Bazen bir şehir size sadece binalarını, meydanlarını değil, duygularını da gösterir.
Bugün İstanbul sokaklarında yürürken, buna tanık oldum.
Bir karı koca, yolun ortasında birbirine bağırıyordu.
İnsanlar sessizce etraflarından geçiyor, kimse göz göze gelmek istemiyordu.
Ben durdum. Bir an için Moldovadaki küçük kasabamı hatırladım.
Orada insanlar kavga etse bile, sokakta birbirlerine saygı duymaya çalışırdı.
Burada ise başka bir şey vardı.
Yorgunluk muydu? Hayal kırıklığı mı?
Bilemedim.
Kadının sesi titriyordu.
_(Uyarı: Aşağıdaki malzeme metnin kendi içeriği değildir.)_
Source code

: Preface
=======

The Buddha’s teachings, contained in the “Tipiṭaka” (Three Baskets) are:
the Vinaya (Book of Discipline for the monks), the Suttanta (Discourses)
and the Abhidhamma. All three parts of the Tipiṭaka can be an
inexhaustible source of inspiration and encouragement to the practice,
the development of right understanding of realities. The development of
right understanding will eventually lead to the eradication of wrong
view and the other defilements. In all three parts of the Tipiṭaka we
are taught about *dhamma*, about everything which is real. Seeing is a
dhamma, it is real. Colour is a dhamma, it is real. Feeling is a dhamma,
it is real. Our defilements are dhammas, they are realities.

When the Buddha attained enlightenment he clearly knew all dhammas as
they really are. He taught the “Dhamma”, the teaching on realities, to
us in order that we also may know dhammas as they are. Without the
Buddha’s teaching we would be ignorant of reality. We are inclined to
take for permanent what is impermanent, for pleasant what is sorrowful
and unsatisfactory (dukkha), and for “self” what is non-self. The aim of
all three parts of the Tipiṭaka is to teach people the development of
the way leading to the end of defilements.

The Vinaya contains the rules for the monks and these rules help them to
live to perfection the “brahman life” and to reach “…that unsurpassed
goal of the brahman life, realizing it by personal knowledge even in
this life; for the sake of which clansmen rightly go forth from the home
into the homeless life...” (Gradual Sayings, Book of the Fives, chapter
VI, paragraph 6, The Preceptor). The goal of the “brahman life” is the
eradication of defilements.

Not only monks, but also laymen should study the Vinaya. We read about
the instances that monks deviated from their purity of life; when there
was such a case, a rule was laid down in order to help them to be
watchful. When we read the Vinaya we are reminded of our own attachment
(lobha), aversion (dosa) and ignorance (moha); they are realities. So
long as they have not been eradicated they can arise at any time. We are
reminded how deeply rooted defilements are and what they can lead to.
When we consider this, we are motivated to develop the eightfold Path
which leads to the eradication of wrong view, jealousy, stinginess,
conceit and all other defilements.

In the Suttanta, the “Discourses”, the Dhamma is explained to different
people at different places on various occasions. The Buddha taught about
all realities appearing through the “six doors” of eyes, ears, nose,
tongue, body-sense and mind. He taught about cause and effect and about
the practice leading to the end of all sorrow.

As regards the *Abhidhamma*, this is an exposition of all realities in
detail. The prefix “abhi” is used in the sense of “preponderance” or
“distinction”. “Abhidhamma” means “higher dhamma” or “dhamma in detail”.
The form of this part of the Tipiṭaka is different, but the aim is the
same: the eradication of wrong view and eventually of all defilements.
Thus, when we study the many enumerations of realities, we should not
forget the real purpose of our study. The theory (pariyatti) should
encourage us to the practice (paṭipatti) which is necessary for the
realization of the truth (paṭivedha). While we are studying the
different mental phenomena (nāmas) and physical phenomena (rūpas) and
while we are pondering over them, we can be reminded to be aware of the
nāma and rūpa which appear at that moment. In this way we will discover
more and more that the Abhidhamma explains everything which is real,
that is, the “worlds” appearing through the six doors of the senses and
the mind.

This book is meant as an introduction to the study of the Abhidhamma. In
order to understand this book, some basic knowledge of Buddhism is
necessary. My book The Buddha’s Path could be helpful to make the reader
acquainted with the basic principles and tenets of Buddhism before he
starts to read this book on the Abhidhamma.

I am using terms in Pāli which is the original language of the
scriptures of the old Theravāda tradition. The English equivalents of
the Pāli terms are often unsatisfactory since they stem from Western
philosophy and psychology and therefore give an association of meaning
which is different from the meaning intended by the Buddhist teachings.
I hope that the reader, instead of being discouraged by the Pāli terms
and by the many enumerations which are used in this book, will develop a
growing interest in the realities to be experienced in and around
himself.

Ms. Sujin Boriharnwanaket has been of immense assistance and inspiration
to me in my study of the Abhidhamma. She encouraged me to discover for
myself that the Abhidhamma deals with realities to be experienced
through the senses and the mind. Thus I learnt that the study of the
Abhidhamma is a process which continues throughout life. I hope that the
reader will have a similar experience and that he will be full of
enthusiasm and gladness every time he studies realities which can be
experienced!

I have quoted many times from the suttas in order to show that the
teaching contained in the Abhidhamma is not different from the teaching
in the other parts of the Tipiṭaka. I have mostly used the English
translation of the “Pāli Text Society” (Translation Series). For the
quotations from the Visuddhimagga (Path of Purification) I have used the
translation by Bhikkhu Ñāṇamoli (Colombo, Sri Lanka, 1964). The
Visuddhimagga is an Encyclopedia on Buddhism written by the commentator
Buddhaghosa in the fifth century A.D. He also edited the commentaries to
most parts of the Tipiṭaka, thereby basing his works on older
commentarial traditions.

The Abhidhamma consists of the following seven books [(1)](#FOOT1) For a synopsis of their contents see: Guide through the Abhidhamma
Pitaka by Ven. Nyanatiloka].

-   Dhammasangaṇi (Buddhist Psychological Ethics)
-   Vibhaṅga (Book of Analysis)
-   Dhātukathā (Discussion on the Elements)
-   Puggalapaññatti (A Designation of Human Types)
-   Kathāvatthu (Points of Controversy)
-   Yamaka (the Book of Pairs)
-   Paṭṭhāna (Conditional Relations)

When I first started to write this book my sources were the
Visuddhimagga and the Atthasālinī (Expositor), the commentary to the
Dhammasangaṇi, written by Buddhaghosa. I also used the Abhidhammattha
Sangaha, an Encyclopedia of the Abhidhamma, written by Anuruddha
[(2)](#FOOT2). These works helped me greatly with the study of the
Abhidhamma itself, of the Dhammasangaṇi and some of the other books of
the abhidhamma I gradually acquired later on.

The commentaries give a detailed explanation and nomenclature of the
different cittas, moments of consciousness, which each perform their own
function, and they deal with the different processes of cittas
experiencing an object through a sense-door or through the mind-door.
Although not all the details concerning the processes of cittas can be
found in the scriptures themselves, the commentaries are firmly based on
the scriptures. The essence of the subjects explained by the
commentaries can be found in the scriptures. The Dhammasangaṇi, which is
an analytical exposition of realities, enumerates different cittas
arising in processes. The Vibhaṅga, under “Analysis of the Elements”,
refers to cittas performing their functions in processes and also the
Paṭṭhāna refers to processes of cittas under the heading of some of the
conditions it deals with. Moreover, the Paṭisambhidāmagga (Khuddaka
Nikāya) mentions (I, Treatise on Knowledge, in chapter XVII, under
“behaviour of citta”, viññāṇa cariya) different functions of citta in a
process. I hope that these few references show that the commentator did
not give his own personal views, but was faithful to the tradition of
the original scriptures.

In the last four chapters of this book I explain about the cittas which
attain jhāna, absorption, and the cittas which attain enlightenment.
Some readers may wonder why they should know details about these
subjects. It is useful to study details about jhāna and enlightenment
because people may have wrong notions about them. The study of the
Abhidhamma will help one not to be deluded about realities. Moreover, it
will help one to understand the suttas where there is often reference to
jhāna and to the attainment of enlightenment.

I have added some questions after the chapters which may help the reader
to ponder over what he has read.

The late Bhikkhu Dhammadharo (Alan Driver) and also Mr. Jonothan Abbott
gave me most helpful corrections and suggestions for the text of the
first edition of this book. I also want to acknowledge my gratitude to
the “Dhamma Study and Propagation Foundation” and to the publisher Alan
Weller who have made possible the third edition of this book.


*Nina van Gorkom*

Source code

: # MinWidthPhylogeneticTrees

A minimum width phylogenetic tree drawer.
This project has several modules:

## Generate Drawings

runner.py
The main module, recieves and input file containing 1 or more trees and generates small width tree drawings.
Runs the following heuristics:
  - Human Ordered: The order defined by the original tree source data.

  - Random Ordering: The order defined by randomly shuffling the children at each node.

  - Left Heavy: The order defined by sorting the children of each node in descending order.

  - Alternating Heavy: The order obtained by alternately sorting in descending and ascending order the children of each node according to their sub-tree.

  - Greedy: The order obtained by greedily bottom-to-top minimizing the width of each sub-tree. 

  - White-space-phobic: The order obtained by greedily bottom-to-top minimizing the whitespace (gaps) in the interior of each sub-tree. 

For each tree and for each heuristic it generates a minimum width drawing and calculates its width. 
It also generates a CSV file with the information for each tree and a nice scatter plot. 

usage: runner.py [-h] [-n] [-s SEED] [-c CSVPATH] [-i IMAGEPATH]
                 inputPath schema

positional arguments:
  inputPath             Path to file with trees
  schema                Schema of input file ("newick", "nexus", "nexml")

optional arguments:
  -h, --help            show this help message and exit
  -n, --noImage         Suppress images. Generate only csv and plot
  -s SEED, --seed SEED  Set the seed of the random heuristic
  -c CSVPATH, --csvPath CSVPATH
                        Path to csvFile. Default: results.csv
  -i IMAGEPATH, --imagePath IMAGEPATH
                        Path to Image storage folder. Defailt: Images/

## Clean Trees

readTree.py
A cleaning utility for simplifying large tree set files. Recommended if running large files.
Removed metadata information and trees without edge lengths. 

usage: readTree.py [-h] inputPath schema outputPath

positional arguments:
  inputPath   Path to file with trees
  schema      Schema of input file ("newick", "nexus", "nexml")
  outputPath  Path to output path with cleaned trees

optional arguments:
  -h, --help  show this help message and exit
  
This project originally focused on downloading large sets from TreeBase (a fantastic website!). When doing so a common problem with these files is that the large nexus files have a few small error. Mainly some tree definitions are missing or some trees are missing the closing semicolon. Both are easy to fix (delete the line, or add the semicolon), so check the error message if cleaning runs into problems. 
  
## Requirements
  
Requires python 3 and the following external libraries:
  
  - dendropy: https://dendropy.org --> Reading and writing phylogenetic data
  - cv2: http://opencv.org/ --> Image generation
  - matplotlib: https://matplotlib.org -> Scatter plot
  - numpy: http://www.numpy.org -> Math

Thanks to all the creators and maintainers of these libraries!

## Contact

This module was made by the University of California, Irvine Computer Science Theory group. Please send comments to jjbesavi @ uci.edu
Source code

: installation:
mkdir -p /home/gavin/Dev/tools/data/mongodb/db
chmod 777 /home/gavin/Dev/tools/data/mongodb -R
Adam ellerini çaresizlikle sallıyordu.
İkisi de, galiba, söylediklerinden çok susarak birbirlerini yaralıyordu.
Sevgi neden böyle kaybolur?
İnsanın en yakınına, en çok sevdiklerine karşı bu kadar öfkeyle dolması neden?
Belki şehirlerin koşturması, belki hayatın yükü, belki de herkesin içindeki sessiz korkular...
Bir yabancı olarak Türkiye'yi çok sevdim.
Buradaki misafirperverliği, sıcaklığı, dostluğu tanıdım.
Ama bazen, sokaklarda böyle kırık anlara da şahit oluyorum.
Ve o zaman içim biraz daha ağırlaşıyor.
Belki de hepimizin, sadece birbirimizi anlamaya biraz daha vakit ayırmaya ihtiyacı var.
Çünkü sevgiler, böyle sokak ortalarında, yabancı gözlerin önünde yavaşça tükenmemeli.
Bugün o çiftten geriye bir sessizlik kaldı.
Ve ben o sessizliği cebimde taşıyarak yürümeye devam ettim.